You could easily have fifteen or twenty people and meetings that you are tracking this way—your direct reports, your boss, your assistant, your spouse, the weekly staff meeting, the monthly board meeting, etc.

If you have one very key person in your world, with whom you are constantly in touch about many different things, it might make sense to create another Task category for just that person’s agenda items. In other words, if your boss is Jenn, and much of your job consists of back and forth communications with her, consider creating an @Jenn category. Then you can enter items to talk with her about as separate Tasks, categorized as @Jenn, just like @Calls or @Computer.

Be careful though, because if you start to create more than one or two people as categories, you will undermine the simplicity of your action lists in Tasks. One or two key contact people would work, but group the rest under the @Agendas category (with a person as a Task, and agenda notes underneath or each entry starting with a person’s name in the subject to group them together) to keep it functional.

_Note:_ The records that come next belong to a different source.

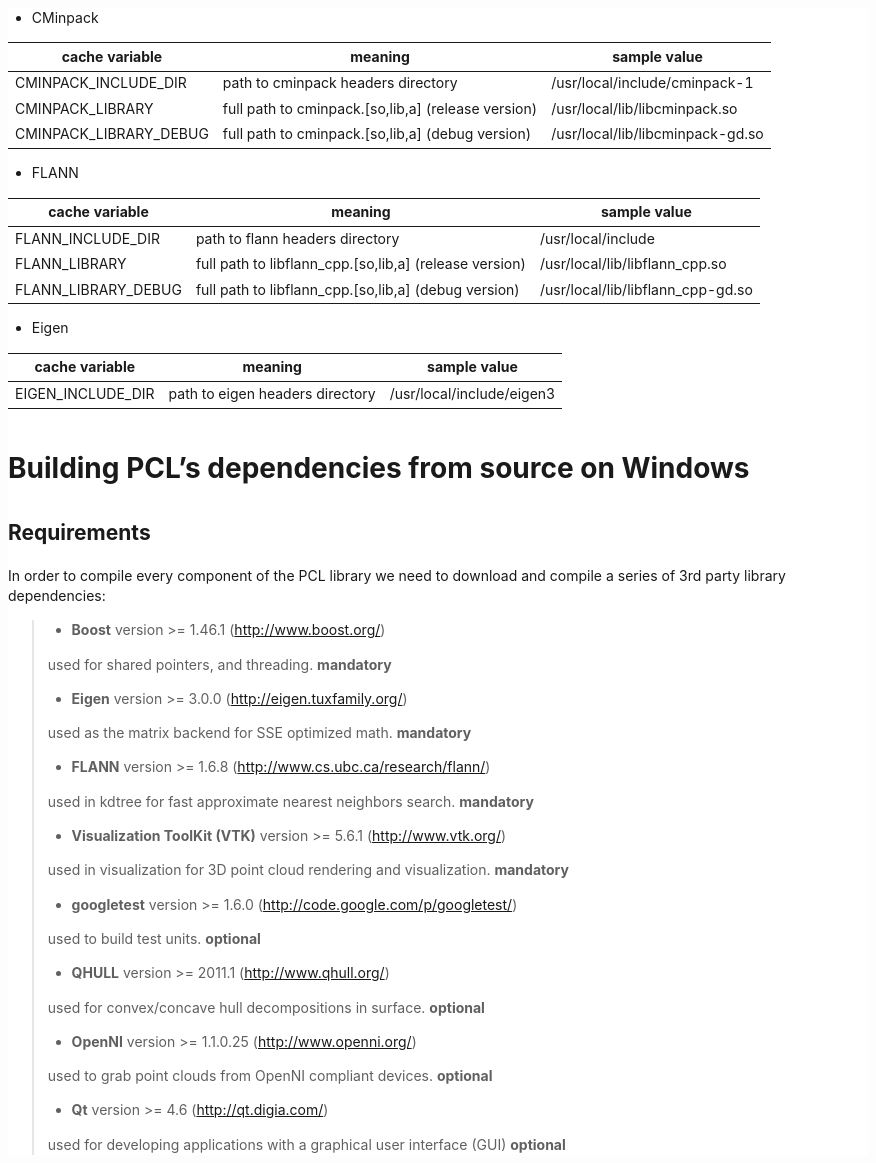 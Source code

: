 - CMinpack

| cache variable         | meaning                                            | sample value                     |
| ---------------------- | -------------------------------------------------- | -------------------------------- |
| CMINPACK_INCLUDE_DIR   | path to cminpack headers directory                 | /usr/local/include/cminpack-1    |
| CMINPACK_LIBRARY       | full path to cminpack.[so,lib,a] (release version) | /usr/local/lib/libcminpack.so    |
| CMINPACK_LIBRARY_DEBUG | full path to cminpack.[so,lib,a] (debug version)   | /usr/local/lib/libcminpack-gd.so |

- FLANN

| cache variable      | meaning                                                | sample value                      |
| ------------------- | ------------------------------------------------------ | --------------------------------- |
| FLANN_INCLUDE_DIR   | path to flann headers directory                        | /usr/local/include                |
| FLANN_LIBRARY       | full path to libflann_cpp.[so,lib,a] (release version) | /usr/local/lib/libflann_cpp.so    |
| FLANN_LIBRARY_DEBUG | full path to libflann_cpp.[so,lib,a] (debug version)   | /usr/local/lib/libflann_cpp-gd.so |

- Eigen

| cache variable    | meaning                         | sample value              |
| ----------------- | ------------------------------- | ------------------------- |
| EIGEN_INCLUDE_DIR | path to eigen headers directory | /usr/local/include/eigen3 |

# Building PCL’s dependencies from source on Windows

## Requirements

In order to compile every component of the PCL library we need to download and compile a series of 3rd party library dependencies:

> - **Boost** version >= 1.46.1 (http://www.boost.org/)
>
> used for shared pointers, and threading. **mandatory**
>
> - **Eigen** version >= 3.0.0 (http://eigen.tuxfamily.org/)
>
> used as the matrix backend for SSE optimized math. **mandatory**
>
> - **FLANN** version >= 1.6.8 (http://www.cs.ubc.ca/research/flann/)
>
> used in kdtree for fast approximate nearest neighbors search. **mandatory**
>
> - **Visualization ToolKit (VTK)** version >= 5.6.1 (http://www.vtk.org/)
>
> used in visualization for 3D point cloud rendering and visualization. **mandatory**
>
> - **googletest** version >= 1.6.0 (http://code.google.com/p/googletest/)
>
> used to build test units. **optional**
>
> - **QHULL** version >= 2011.1 (http://www.qhull.org/)
>
> used for convex/concave hull decompositions in surface. **optional**
>
> - **OpenNI** version >= 1.1.0.25 (http://www.openni.org/)
>
> used to grab point clouds from OpenNI compliant devices. **optional**
>
> - **Qt** version >= 4.6 (http://qt.digia.com/)
>
> used for developing applications with a graphical user interface (GUI) **optional**

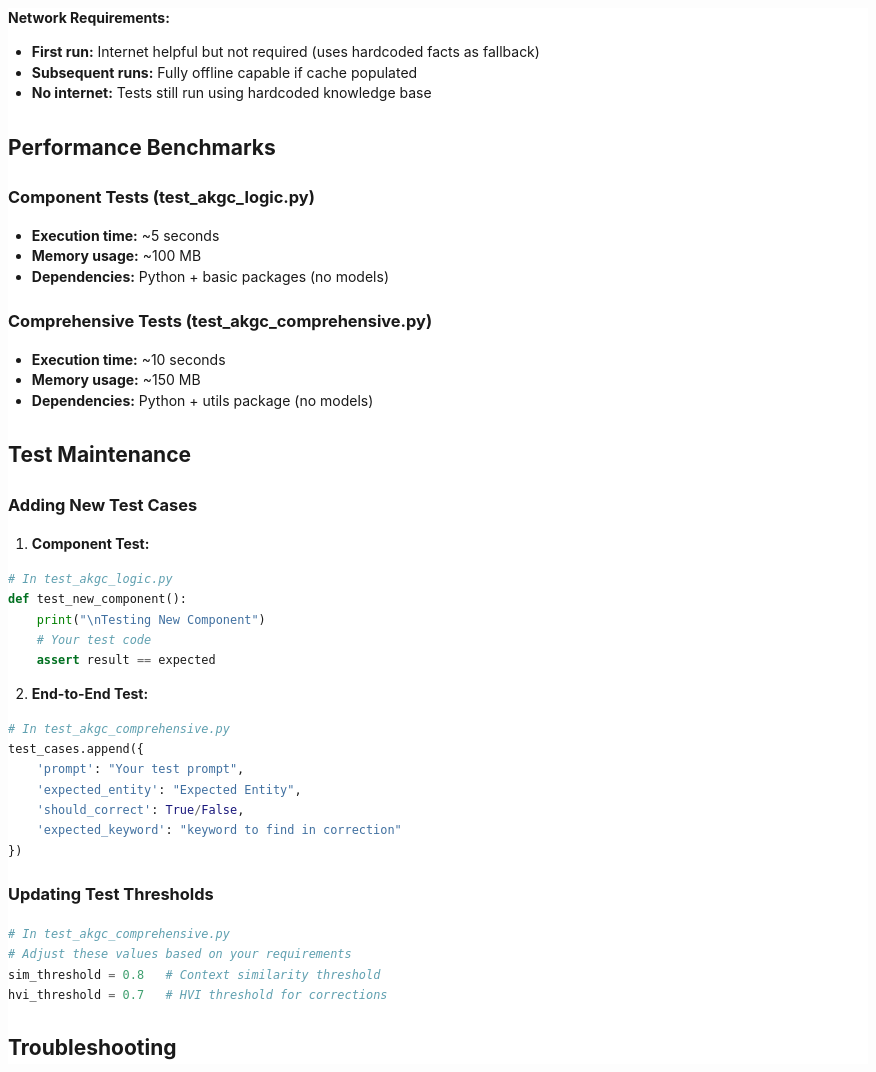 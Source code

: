 **Network Requirements:**
- **First run:** Internet helpful but not required (uses hardcoded facts as fallback)
- **Subsequent runs:** Fully offline capable if cache populated
- **No internet:** Tests still run using hardcoded knowledge base

## Performance Benchmarks

### Component Tests (test_akgc_logic.py)
- **Execution time:** ~5 seconds
- **Memory usage:** ~100 MB
- **Dependencies:** Python + basic packages (no models)

### Comprehensive Tests (test_akgc_comprehensive.py)
- **Execution time:** ~10 seconds
- **Memory usage:** ~150 MB
- **Dependencies:** Python + utils package (no models)

## Test Maintenance

### Adding New Test Cases

1. **Component Test:**
```python
# In test_akgc_logic.py
def test_new_component():
    print("\nTesting New Component")
    # Your test code
    assert result == expected
```

2. **End-to-End Test:**
```python
# In test_akgc_comprehensive.py
test_cases.append({
    'prompt': "Your test prompt",
    'expected_entity': "Expected Entity",
    'should_correct': True/False,
    'expected_keyword': "keyword to find in correction"
})
```

### Updating Test Thresholds

```python
# In test_akgc_comprehensive.py
# Adjust these values based on your requirements
sim_threshold = 0.8   # Context similarity threshold
hvi_threshold = 0.7   # HVI threshold for corrections
```

## Troubleshooting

This will be much easier to grasp by actually going ahead and setting some of them up right now—i.e., create separate Tasks for each person you know you might have some things to go over with, and each meeting coming toward you that you are likely to have some agendas for. Assign each to the @Agendas category. Then think of some of those topics and things to cover, and insert them underneath the appropriate person or meeting in the Notes section.

Hope this helps!

Attached files
 

mwinn

Registered
Thanks

Thanks, Kelly!

I've been mainly playing in the WR challenge forum and just got back over to this one. My new iPad makes snacking in the other forums a lot easier. Now if I can figure out how to grab content on my iPad (brand new two days ago...) I'll be able to add this to my GTD reference materials. Any suggestions, anyone. I know a double tap Copies in a lot of situations, but it doesn't seem to work in the forums.
 

kelstarrising

Kelly | GTD expert
Hello Plaid

See my extensive detail on this topic, to substitute for the removed articles, earlier in this thread (dated 5-12-11).

Thanks,
Kelly
 

plaid

Registered
Thanks Kelly, for some reason I didn't see the part earlier where it mentioned the articles had been removed.